__Activity__. Your job with the data below: print everything from the line that holds "of Artificial Intelligence." down to the line that holds "of Homeland Security.", ends included, exactly, and nothing else.
╔══
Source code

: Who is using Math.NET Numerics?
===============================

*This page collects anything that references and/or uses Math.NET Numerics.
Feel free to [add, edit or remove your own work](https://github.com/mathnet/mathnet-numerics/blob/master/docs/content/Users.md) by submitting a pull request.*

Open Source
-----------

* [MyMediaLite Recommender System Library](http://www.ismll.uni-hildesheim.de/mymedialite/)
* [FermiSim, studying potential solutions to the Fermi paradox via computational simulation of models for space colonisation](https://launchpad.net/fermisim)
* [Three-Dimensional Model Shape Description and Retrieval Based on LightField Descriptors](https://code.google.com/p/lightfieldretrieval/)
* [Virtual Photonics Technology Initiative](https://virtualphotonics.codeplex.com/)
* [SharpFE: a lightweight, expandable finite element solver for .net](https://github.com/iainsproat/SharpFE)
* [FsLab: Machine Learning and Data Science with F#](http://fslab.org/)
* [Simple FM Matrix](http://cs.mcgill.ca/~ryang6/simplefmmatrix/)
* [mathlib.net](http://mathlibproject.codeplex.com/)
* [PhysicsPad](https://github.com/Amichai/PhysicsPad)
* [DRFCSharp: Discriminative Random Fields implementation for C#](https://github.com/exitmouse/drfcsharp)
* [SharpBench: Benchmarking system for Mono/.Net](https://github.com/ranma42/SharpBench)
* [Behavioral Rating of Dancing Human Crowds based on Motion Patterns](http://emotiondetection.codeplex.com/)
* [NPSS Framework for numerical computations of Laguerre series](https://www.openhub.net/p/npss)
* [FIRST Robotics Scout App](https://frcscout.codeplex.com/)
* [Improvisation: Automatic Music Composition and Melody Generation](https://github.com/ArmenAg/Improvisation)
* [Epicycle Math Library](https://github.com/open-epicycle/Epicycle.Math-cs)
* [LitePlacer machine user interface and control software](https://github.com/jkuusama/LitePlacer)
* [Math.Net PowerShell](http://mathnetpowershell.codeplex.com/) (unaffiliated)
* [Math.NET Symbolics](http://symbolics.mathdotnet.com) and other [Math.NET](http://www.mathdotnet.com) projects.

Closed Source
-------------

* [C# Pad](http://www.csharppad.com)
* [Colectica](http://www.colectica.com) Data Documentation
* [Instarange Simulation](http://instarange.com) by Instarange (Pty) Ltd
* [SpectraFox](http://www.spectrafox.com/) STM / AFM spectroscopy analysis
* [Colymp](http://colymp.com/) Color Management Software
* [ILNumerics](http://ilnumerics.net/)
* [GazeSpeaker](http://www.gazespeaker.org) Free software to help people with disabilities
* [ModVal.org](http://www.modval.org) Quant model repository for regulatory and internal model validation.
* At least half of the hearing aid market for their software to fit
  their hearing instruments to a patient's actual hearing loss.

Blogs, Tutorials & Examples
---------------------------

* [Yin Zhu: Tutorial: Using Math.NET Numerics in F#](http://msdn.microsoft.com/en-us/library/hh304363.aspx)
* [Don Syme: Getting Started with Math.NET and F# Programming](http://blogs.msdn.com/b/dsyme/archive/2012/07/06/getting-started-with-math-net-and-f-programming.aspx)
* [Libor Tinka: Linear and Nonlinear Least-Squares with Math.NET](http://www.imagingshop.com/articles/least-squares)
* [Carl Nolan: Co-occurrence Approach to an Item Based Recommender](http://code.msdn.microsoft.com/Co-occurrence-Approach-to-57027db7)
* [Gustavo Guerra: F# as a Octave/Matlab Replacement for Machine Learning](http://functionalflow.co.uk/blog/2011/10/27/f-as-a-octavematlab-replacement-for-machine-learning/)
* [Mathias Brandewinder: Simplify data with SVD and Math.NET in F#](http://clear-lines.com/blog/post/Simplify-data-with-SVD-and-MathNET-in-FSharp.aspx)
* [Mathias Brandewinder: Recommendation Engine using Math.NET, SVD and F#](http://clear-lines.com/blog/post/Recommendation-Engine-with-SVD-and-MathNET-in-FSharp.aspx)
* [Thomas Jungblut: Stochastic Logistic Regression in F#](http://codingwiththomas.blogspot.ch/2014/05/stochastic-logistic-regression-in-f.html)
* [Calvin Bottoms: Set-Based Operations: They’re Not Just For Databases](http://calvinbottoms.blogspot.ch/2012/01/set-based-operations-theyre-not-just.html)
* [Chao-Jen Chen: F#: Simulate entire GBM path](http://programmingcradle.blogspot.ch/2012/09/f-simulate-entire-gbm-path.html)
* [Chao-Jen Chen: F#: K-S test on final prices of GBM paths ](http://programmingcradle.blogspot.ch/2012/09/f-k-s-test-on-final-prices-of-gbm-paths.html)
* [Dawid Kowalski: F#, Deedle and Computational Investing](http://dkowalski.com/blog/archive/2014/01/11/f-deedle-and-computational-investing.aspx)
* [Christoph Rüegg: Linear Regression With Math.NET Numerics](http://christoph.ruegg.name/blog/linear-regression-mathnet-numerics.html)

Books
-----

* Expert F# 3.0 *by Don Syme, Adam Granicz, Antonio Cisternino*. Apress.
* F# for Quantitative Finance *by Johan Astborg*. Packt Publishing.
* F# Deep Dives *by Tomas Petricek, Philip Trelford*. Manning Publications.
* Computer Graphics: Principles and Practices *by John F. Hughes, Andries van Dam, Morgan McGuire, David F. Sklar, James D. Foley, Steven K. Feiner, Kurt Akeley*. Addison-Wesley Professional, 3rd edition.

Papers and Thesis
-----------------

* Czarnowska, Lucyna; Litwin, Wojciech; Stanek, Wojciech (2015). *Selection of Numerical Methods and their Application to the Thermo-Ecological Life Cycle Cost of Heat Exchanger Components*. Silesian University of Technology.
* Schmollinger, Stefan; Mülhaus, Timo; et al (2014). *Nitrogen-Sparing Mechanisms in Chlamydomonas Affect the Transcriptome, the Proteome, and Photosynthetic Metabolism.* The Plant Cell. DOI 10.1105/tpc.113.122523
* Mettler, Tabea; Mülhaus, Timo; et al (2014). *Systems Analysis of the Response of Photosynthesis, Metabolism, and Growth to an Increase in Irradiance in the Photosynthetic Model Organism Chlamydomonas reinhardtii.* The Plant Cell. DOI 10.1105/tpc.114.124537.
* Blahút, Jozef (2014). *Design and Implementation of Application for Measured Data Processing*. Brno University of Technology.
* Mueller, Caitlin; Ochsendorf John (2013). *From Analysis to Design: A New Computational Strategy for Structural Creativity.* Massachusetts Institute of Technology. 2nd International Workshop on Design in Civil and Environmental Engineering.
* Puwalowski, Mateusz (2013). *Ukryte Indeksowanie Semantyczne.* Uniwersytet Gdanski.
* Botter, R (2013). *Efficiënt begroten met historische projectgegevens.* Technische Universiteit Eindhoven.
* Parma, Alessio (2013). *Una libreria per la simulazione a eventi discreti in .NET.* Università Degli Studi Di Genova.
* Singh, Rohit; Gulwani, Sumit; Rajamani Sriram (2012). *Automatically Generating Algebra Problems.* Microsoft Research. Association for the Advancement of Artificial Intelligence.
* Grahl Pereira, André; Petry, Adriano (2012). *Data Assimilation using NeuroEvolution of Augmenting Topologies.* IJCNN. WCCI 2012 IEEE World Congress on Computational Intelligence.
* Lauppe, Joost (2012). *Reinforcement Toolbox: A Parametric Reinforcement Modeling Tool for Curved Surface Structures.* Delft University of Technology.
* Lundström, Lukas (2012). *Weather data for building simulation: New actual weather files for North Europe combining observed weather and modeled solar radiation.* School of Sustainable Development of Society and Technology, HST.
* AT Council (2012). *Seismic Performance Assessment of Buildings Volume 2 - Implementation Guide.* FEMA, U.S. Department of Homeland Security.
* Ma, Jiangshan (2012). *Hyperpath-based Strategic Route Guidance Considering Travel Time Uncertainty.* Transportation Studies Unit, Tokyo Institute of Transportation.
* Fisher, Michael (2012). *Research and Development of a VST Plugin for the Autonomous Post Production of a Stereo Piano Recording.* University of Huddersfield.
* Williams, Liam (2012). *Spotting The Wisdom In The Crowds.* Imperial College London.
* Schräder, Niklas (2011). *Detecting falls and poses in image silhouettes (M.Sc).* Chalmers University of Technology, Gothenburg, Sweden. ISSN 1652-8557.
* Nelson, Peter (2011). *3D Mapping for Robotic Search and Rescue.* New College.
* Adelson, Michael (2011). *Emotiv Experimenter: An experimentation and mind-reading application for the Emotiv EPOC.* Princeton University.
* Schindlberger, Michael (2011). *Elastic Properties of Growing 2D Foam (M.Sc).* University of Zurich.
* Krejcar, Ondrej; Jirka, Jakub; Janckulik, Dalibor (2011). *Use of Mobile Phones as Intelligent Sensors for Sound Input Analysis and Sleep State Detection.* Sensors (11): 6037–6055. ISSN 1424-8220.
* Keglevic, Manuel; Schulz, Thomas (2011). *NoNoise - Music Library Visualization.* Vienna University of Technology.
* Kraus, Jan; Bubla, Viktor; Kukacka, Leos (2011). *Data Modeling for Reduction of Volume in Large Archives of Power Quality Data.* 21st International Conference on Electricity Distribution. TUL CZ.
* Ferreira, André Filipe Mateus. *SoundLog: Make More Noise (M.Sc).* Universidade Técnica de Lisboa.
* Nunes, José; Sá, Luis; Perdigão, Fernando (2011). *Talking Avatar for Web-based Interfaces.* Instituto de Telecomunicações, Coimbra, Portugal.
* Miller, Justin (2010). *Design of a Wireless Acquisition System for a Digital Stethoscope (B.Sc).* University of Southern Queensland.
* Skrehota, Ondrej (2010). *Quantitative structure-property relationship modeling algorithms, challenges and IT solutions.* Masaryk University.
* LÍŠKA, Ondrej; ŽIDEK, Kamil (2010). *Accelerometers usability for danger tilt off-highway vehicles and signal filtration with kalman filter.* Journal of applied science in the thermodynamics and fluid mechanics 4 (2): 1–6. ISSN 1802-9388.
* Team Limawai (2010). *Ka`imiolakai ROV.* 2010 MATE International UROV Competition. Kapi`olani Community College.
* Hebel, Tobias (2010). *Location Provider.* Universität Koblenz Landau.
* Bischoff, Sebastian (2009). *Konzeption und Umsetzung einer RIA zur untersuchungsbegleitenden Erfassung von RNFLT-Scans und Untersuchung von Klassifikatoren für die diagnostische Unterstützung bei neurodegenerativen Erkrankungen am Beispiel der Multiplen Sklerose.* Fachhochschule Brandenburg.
╚══
__Completed exercise__.
* Singh, Rohit; Gulwani, Sumit; Rajamani Sriram (2012). *Automatically Generating Algebra Problems.* Microsoft Research. Association for the Advancement of Artificial Intelligence.
* Grahl Pereira, André; Petry, Adriano (2012). *Data Assimilation using NeuroEvolution of Augmenting Topologies.* IJCNN. WCCI 2012 IEEE World Congress on Computational Intelligence.
* Lauppe, Joost (2012). *Reinforcement Toolbox: A Parametric Reinforcement Modeling Tool for Curved Surface Structures.* Delft University of Technology.
* Lundström, Lukas (2012). *Weather data for building simulation: New actual weather files for North Europe combining observed weather and modeled solar radiation.* School of Sustainable Development of Society and Technology, HST.
* AT Council (2012). *Seismic Performance Assessment of Buildings Volume 2 - Implementation Guide.* FEMA, U.S. Department of Homeland Security.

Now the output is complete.